How to complete this task:
Give back the full set of entries exactly, keeping each line intact.
● ● ●
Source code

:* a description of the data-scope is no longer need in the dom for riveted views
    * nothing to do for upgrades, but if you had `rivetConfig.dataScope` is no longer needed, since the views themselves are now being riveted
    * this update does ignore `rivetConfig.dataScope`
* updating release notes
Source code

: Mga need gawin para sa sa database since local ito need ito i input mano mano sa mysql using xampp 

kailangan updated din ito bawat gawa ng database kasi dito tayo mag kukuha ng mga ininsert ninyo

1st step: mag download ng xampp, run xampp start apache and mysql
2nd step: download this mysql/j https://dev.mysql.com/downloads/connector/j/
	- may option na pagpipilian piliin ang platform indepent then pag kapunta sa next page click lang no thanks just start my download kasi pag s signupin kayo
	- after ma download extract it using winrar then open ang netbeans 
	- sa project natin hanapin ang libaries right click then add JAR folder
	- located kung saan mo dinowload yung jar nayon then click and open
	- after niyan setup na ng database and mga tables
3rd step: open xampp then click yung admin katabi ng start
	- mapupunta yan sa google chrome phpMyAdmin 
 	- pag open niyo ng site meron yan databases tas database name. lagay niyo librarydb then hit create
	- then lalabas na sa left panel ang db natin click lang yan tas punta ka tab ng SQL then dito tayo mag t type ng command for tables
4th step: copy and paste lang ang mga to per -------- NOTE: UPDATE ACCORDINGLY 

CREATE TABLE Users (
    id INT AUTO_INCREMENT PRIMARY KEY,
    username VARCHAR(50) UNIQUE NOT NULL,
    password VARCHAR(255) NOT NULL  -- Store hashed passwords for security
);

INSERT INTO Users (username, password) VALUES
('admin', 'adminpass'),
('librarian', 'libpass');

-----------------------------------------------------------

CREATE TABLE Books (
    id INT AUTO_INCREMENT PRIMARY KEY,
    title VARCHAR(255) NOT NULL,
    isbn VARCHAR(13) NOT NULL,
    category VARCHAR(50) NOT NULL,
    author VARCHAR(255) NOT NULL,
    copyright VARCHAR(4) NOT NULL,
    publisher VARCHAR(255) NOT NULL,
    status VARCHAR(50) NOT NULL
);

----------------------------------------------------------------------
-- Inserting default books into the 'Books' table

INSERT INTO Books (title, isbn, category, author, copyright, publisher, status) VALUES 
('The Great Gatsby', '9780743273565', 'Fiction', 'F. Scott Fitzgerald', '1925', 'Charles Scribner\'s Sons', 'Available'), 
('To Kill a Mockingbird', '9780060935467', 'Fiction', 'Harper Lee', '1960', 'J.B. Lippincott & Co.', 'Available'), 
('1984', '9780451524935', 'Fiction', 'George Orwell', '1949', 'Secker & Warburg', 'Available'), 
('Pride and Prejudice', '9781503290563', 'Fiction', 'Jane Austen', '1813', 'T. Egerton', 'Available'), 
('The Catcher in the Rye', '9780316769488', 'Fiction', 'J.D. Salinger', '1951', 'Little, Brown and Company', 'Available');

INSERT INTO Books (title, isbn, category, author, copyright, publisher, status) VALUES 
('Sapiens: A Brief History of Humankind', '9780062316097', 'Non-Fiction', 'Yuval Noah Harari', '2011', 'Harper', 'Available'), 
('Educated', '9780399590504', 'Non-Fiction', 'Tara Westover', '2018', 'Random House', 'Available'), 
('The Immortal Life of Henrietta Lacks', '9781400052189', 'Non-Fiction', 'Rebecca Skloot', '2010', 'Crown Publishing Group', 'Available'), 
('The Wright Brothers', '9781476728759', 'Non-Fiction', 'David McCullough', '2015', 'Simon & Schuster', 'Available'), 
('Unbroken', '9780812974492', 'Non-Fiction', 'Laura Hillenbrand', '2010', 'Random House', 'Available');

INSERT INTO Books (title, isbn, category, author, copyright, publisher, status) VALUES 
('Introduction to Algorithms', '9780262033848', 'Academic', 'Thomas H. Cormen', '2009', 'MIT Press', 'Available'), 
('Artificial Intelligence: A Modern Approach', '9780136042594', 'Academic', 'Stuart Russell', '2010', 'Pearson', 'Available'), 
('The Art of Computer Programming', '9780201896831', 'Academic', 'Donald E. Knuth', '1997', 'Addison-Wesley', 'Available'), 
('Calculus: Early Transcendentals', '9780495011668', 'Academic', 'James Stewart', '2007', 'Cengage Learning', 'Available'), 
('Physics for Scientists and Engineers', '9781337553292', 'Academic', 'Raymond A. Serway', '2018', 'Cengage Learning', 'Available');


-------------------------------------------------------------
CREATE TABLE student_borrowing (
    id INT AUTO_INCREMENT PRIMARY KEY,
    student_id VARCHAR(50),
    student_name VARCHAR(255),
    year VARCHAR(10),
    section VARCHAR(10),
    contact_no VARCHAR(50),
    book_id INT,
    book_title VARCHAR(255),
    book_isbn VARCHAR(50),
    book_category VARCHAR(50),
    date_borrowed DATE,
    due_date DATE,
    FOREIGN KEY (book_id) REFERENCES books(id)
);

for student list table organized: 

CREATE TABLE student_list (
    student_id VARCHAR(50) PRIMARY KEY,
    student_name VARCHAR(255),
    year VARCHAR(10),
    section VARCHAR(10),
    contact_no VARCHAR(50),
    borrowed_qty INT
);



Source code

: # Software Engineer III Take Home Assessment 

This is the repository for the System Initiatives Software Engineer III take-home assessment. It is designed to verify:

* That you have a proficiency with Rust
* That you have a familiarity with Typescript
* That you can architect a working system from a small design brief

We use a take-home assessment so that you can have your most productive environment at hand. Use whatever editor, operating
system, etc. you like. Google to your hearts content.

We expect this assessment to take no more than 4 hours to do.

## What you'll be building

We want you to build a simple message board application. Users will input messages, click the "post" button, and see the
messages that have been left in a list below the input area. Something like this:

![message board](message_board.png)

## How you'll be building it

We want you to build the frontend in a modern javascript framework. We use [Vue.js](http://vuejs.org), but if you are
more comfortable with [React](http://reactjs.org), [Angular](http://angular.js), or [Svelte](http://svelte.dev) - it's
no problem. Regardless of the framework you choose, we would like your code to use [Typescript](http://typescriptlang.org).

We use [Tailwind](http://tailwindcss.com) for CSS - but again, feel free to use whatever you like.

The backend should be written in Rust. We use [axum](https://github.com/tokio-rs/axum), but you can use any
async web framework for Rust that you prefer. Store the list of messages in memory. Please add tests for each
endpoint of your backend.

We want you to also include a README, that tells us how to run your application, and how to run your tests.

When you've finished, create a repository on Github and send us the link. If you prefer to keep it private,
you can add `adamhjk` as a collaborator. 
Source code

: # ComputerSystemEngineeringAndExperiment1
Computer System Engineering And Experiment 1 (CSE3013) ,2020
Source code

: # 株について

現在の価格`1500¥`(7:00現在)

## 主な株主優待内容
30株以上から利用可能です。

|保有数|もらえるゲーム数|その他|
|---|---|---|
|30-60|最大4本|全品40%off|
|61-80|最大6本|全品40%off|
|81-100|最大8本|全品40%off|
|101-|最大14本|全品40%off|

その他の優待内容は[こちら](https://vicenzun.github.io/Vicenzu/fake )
● ● ●
The answer:
Source code

:* a description of the data-scope is no longer need in the dom for riveted views
    * nothing to do for upgrades, but if you had `rivetConfig.dataScope` is no longer needed, since the views themselves are now being riveted
    * this update does ignore `rivetConfig.dataScope`
* updating release notes
Source code

: Mga need gawin para sa sa database since local ito need ito i input mano mano sa mysql using xampp 

kailangan updated din ito bawat gawa ng database kasi dito tayo mag kukuha ng mga ininsert ninyo

1st step: mag download ng xampp, run xampp start apache and mysql
2nd step: download this mysql/j https://dev.mysql.com/downloads/connector/j/
	- may option na pagpipilian piliin ang platform indepent then pag kapunta sa next page click lang no thanks just start my download kasi pag s signupin kayo
	- after ma download extract it using winrar then open ang netbeans 
	- sa project natin hanapin ang libaries right click then add JAR folder
	- located kung saan mo dinowload yung jar nayon then click and open
	- after niyan setup na ng database and mga tables
3rd step: open xampp then click yung admin katabi ng start
	- mapupunta yan sa google chrome phpMyAdmin 
 	- pag open niyo ng site meron yan databases tas database name. lagay niyo librarydb then hit create
	- then lalabas na sa left panel ang db natin click lang yan tas punta ka tab ng SQL then dito tayo mag t type ng command for tables
4th step: copy and paste lang ang mga to per -------- NOTE: UPDATE ACCORDINGLY 

CREATE TABLE Users (
    id INT AUTO_INCREMENT PRIMARY KEY,
    username VARCHAR(50) UNIQUE NOT NULL,
    password VARCHAR(255) NOT NULL  -- Store hashed passwords for security
);

INSERT INTO Users (username, password) VALUES
('admin', 'adminpass'),
('librarian', 'libpass');

-----------------------------------------------------------

CREATE TABLE Books (
    id INT AUTO_INCREMENT PRIMARY KEY,
    title VARCHAR(255) NOT NULL,
    isbn VARCHAR(13) NOT NULL,
    category VARCHAR(50) NOT NULL,
    author VARCHAR(255) NOT NULL,
    copyright VARCHAR(4) NOT NULL,
    publisher VARCHAR(255) NOT NULL,
    status VARCHAR(50) NOT NULL
);

----------------------------------------------------------------------
-- Inserting default books into the 'Books' table

INSERT INTO Books (title, isbn, category, author, copyright, publisher, status) VALUES 
('The Great Gatsby', '9780743273565', 'Fiction', 'F. Scott Fitzgerald', '1925', 'Charles Scribner\'s Sons', 'Available'), 
('To Kill a Mockingbird', '9780060935467', 'Fiction', 'Harper Lee', '1960', 'J.B. Lippincott & Co.', 'Available'), 
('1984', '9780451524935', 'Fiction', 'George Orwell', '1949', 'Secker & Warburg', 'Available'), 
('Pride and Prejudice', '9781503290563', 'Fiction', 'Jane Austen', '1813', 'T. Egerton', 'Available'), 
('The Catcher in the Rye', '9780316769488', 'Fiction', 'J.D. Salinger', '1951', 'Little, Brown and Company', 'Available');

INSERT INTO Books (title, isbn, category, author, copyright, publisher, status) VALUES 
('Sapiens: A Brief History of Humankind', '9780062316097', 'Non-Fiction', 'Yuval Noah Harari', '2011', 'Harper', 'Available'), 
('Educated', '9780399590504', 'Non-Fiction', 'Tara Westover', '2018', 'Random House', 'Available'), 
('The Immortal Life of Henrietta Lacks', '9781400052189', 'Non-Fiction', 'Rebecca Skloot', '2010', 'Crown Publishing Group', 'Available'), 
('The Wright Brothers', '9781476728759', 'Non-Fiction', 'David McCullough', '2015', 'Simon & Schuster', 'Available'), 
('Unbroken', '9780812974492', 'Non-Fiction', 'Laura Hillenbrand', '2010', 'Random House', 'Available');

INSERT INTO Books (title, isbn, category, author, copyright, publisher, status) VALUES 
('Introduction to Algorithms', '9780262033848', 'Academic', 'Thomas H. Cormen', '2009', 'MIT Press', 'Available'), 
('Artificial Intelligence: A Modern Approach', '9780136042594', 'Academic', 'Stuart Russell', '2010', 'Pearson', 'Available'), 
('The Art of Computer Programming', '9780201896831', 'Academic', 'Donald E. Knuth', '1997', 'Addison-Wesley', 'Available'), 
('Calculus: Early Transcendentals', '9780495011668', 'Academic', 'James Stewart', '2007', 'Cengage Learning', 'Available'), 
('Physics for Scientists and Engineers', '9781337553292', 'Academic', 'Raymond A. Serway', '2018', 'Cengage Learning', 'Available');


-------------------------------------------------------------
CREATE TABLE student_borrowing (
    id INT AUTO_INCREMENT PRIMARY KEY,
    student_id VARCHAR(50),
    student_name VARCHAR(255),
    year VARCHAR(10),
    section VARCHAR(10),
    contact_no VARCHAR(50),
    book_id INT,
    book_title VARCHAR(255),
    book_isbn VARCHAR(50),
    book_category VARCHAR(50),
    date_borrowed DATE,
    due_date DATE,
    FOREIGN KEY (book_id) REFERENCES books(id)
);

for student list table organized: 

CREATE TABLE student_list (
    student_id VARCHAR(50) PRIMARY KEY,
    student_name VARCHAR(255),
    year VARCHAR(10),
    section VARCHAR(10),
    contact_no VARCHAR(50),
    borrowed_qty INT
);



Source code

: # Software Engineer III Take Home Assessment 

This is the repository for the System Initiatives Software Engineer III take-home assessment. It is designed to verify:

* That you have a proficiency with Rust
* That you have a familiarity with Typescript
* That you can architect a working system from a small design brief

We use a take-home assessment so that you can have your most productive environment at hand. Use whatever editor, operating
system, etc. you like. Google to your hearts content.

We expect this assessment to take no more than 4 hours to do.

## What you'll be building

We want you to build a simple message board application. Users will input messages, click the "post" button, and see the
messages that have been left in a list below the input area. Something like this:

![message board](message_board.png)

## How you'll be building it

We want you to build the frontend in a modern javascript framework. We use [Vue.js](http://vuejs.org), but if you are
more comfortable with [React](http://reactjs.org), [Angular](http://angular.js), or [Svelte](http://svelte.dev) - it's
no problem. Regardless of the framework you choose, we would like your code to use [Typescript](http://typescriptlang.org).

We use [Tailwind](http://tailwindcss.com) for CSS - but again, feel free to use whatever you like.

The backend should be written in Rust. We use [axum](https://github.com/tokio-rs/axum), but you can use any
async web framework for Rust that you prefer. Store the list of messages in memory. Please add tests for each
endpoint of your backend.

We want you to also include a README, that tells us how to run your application, and how to run your tests.

When you've finished, create a repository on Github and send us the link. If you prefer to keep it private,
you can add `adamhjk` as a collaborator. 
Source code

: # ComputerSystemEngineeringAndExperiment1
Computer System Engineering And Experiment 1 (CSE3013) ,2020
Source code

: # 株について

現在の価格`1500¥`(7:00現在)

## 主な株主優待内容
30株以上から利用可能です。

|保有数|もらえるゲーム数|その他|
|---|---|---|
|30-60|最大4本|全品40%off|
|61-80|最大6本|全品40%off|
|81-100|最大8本|全品40%off|
|101-|最大14本|全品40%off|

その他の優待内容は[こちら](https://vicenzun.github.io/Vicenzu/fake )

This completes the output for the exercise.